Resources | Great Place To Work® UK

🎧 Podcast: How Development Drives Performance

Written by Beth Taylor | Jul 13, 2026 10:00:02 AM

Join us as we explore one of the most powerful and often underused levers for competitiveness: employee development. 

In the latest episode of Great Talks, host Beth Taylor, Content Manager at Great Place To Work UK, is joined by Jon Rice, Consultant, and Abi Animwa, Senior Insights Manager.

In this episode, we continue our journey through the Great Place to Work Effect, the idea that when leaders build high trust cultures, employee experience improves, culture strengthens, and organisations see better performance as a result. For a closer look into what the Great Place To Work Effect is, download the report or listen to the first episode in the series here.

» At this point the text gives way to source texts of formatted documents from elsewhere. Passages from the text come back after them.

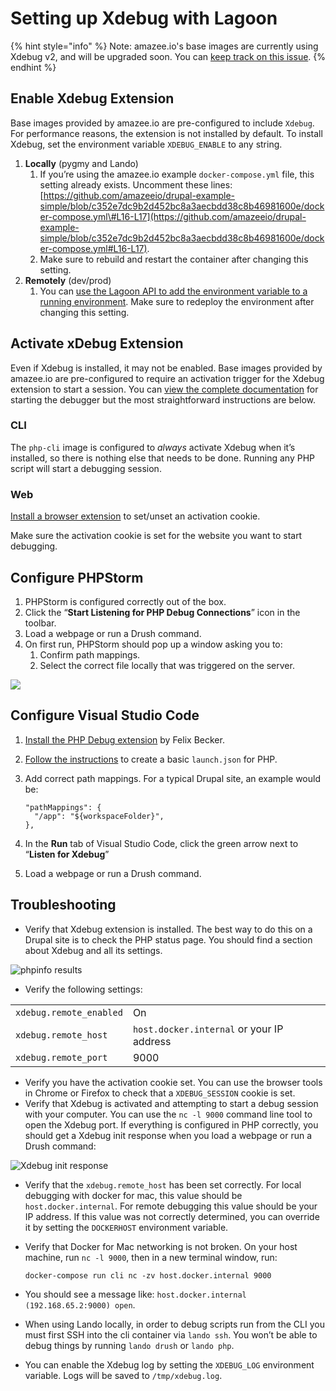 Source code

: # Setting up Xdebug with Lagoon

{% hint style="info" %}
Note: amazee.io's base images are currently using Xdebug v2, and will be upgraded soon. You can [keep track on this issue](https://github.com/uselagoon/lagoon-images/issues/40). 
{% endhint %}

##  Enable Xdebug Extension

Base images provided by amazee.io are pre-configured to include `Xdebug`. For performance reasons, the extension is not installed by default. To install Xdebug, set the environment variable `XDEBUG_ENABLE` to any string.

1. **Locally** \(pygmy and Lando\)
   1. If you’re using the amazee.io example `docker-compose.yml` file, this setting already exists. Uncomment these lines: [https://github.com/amazeeio/drupal-example-simple/blob/c352e7dc9b2d452bc8a3aecbdd38c8b46981600e/docker-compose.yml\#L16-L17](https://github.com/amazeeio/drupal-example-simple/blob/c352e7dc9b2d452bc8a3aecbdd38c8b46981600e/docker-compose.yml#L16-L17).
   2. Make sure to rebuild and restart the container after changing this setting.
2. **Remotely** \(dev/prod\)
   1. You can [use the Lagoon API to add the environment variable to a running environment](environment-variables.md#runtime-environment-variables-lagoon-api). Make sure to redeploy the environment after changing this setting.

## Activate xDebug Extension

Even if Xdebug is installed, it may not be enabled. Base images provided by amazee.io are pre-configured to require an activation trigger for the Xdebug extension to start a session. You can [view the complete documentation](https://2.xdebug.org/docs/remote#starting) for starting the debugger but the most straightforward instructions are below.

### CLI

The `php-cli` image is configured to _always_ activate Xdebug when it’s installed, so there is nothing else that needs to be done. Running any PHP script will start a debugging session.

### Web

[Install a browser extension](https://2.xdebug.org/docs/remote#browser-extensions) to set/unset an activation cookie.

Make sure the activation cookie is set for the website you want to start debugging.

## Configure PHPStorm

1. PHPStorm is configured correctly out of the box.
2. Click the “**Start Listening for PHP Debug Connections**” icon in the toolbar.
3. Load a webpage or run a Drush command.
4. On first run, PHPStorm should pop up a window asking you to:
   1. Confirm path mappings.
   2. Select the correct file locally that was triggered on the server.

![](https://lh5.googleusercontent.com/V9lugsEA2VWQSe88tUFQ73ihGoOZ24YIigAfvh2PRl-ACz7jbvk1qKniLvEdhvBPKI5XiVnegd2gC48ICphTSJqZsgCSfrJaIhfgFb5Xp8Jt7gFoyCqn1AjYeRAd0KqJ7w6WUNg9)

## Configure Visual Studio Code

1. [Install the PHP Debug extension](https://marketplace.visualstudio.com/items?itemName=felixfbecker.php-debug) by Felix Becker.
2. [Follow the instructions](https://marketplace.visualstudio.com/items?itemName=felixfbecker.php-debug#vs-code-configuration) to create a basic `launch.json` for PHP.
3. Add correct path mappings. For a typical Drupal site, an example would be:

   ```text
   "pathMappings": {
     "/app": "${workspaceFolder}",
   },
   ```

4. In the **Run** tab of Visual Studio Code, click the green arrow next to “**Listen for Xdebug**”
5. Load a webpage or run a Drush command.

## Troubleshooting

* Verify that Xdebug extension is installed. The best way to do this on a Drupal site is to check the PHP status page. You should find a section about Xdebug and all its settings.

![phpinfo results](https://lh4.googleusercontent.com/Vj4VmT8NTQe-losaowuw5ni3px2oFaGpcANEcp6Tqun3TUyI0A4pPw6PU1n57viw4xcZep0tubUthjffasX17YuhX4TbmOnqUCbo683mubW6vGjCgEvVA4dcIFmkxRci_pCacYnI)

* Verify the following settings:

|  |  |
| :--- | :--- |
| `xdebug.remote_enabled` | On |
| `xdebug.remote_host` | `host.docker.internal` or your IP address |
| `xdebug.remote_port` | 9000 |

* Verify you have the activation cookie set. You can use the browser tools in Chrome or Firefox to check that a `XDEBUG_SESSION` cookie is set.
* Verify that Xdebug is activated and attempting to start a debug session with your computer. You can use the `nc -l 9000` command line tool to open the Xdebug port. If everything is configured in PHP correctly, you should get a Xdebug init response when you load a webpage or run a Drush command:

![Xdebug init response](https://lh5.googleusercontent.com/jCK7APIdUwp7XXOZaADYTArPorzqT-v-zhT-6w_A4BTJqpn62RQdrG17NC4jpjZzXW83B0nL_BcKt5hA5SBZ8jP2SFKeJpXpRYsinM2h9Yk6JAL3sMOtEgVCCQjSzFmhXMLnOUdP)

* Verify that the `xdebug.remote_host` has been set correctly. For local debugging with docker for mac, this value should be `host.docker.internal`. For remote debugging this value should be your IP address. If this value was not correctly determined, you can override it by setting the `DOCKERHOST` environment variable.
* Verify that Docker for Mac networking is not broken. On your host machine, run `nc -l 9000`, then in a new terminal window, run:

  ```text
  docker-compose run cli nc -zv host.docker.internal 9000
  ```

* You should see a message like: `host.docker.internal (192.168.65.2:9000) open`.
* When using Lando locally, in order to debug scripts run from the CLI you must first SSH into the cli container via `lando ssh`. You won’t be able to debug things by running `lando drush` or `lando php`.
* You can enable the Xdebug log by setting the `XDEBUG_LOG` environment variable. Logs will be saved to `/tmp/xdebug.log`.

Across the UK right now, many businesses are grappling with low productivity, limited agility, and slowing innovation. In response, it's easy to focus on quick fixes, like new technologies.

But sustaining innovation, agility, and productivity needs more than new tools or processes. It requires a workplace culture where employees feel trusted, supported, and empowered to grow. Listen below to explore how building a culture of continuous development, grounded in trust, fuels agility and innovation, and helps organisations keep pace in a rapidly changing environment. 

 

 

Key Takeaways

Development doesn't just mean training programmes

Organisations that do development well view it as more than just a tick box exercise. Growth is ongoing, intentional, and embedded in the everyday.

As Jon shared, "continuous development means employees become more confident in taking on new challenges, which improves their responsiveness, their problem solving, and their day-to-day performance. That's how development becomes an operational lever, rather than just an HR-offering."

Development starts with trust

Trust is the foundation of the Great Place To Work Effect, and a vital enabler for meaningful development.

As Abi shared, our latest UK Workforce Study found that 82% of employees in high-trust workplaces access development opportunities compared with just 9% in low-trust environments.

"That means when trust is high, employees are far more willing to develop," she elaborates. And the benefits aren't just felt by employees: "by building transferable skills, encouraging experimentation, and increasing confidence, high-trust, high-development organisations create the breeding ground for innovation, agility, and productivity."

Trust is the precondition for transformation

Trust isn't just integral to developing your employees: it is the prerequisite for developing your organisation, too. Successful transformation depends not just on what is changing, but on how supported people feel as they adapt: leaders must focus as much on confidence and trust as on tools and processes.

In high‑trust environments, employees engage with change. They build new skills, ask questions, and develop confidence as their roles evolve. When it comes to AI, for example, "employees in high trust environments are five times more likely to feel confident and optimistic", shared Jon. "Because they're allowed to have that pace of change be a priority with the business, they're allowed to ask questions, and really have that
psychological safety to not just be told to blindly accept something, but to be there every step of the process."